* _Records shown_
● ● ● ●
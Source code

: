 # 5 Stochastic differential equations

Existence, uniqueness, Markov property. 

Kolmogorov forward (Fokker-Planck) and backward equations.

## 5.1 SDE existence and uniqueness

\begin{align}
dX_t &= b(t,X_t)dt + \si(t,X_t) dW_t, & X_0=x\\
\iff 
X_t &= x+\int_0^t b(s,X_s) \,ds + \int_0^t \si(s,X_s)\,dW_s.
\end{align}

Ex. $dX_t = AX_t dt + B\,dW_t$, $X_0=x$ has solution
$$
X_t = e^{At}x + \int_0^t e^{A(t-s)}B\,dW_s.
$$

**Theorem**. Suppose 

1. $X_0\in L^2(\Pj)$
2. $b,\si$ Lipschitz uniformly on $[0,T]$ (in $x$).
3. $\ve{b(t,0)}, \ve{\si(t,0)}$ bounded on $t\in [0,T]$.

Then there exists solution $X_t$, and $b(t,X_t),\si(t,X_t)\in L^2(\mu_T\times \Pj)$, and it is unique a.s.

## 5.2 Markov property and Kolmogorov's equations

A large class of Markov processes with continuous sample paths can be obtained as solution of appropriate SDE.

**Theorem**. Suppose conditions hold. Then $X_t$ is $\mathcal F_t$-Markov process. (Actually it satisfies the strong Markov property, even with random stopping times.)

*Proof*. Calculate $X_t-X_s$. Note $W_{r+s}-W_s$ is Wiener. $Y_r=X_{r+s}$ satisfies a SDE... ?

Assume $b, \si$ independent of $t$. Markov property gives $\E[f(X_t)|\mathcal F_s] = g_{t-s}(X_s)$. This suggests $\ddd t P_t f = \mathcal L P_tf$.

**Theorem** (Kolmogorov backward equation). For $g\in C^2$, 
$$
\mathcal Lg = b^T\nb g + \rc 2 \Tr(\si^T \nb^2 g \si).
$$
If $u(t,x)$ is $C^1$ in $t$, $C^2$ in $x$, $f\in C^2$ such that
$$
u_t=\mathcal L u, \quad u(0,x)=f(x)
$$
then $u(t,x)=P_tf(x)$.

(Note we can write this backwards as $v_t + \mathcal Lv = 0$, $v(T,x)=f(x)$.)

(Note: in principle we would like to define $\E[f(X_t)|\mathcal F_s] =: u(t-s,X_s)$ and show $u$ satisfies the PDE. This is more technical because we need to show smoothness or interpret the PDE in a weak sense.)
● ● ● ●
* _Work to complete_
Review the material and copy each line in which the word "Theorem" appears.

* _Solution for this task_
**Theorem**. Suppose 
**Theorem**. Suppose conditions hold. Then $X_t$ is $\mathcal F_t$-Markov process. (Actually it satisfies the strong Markov property, even with random stopping times.)
**Theorem** (Kolmogorov backward equation). For $g\in C^2$, 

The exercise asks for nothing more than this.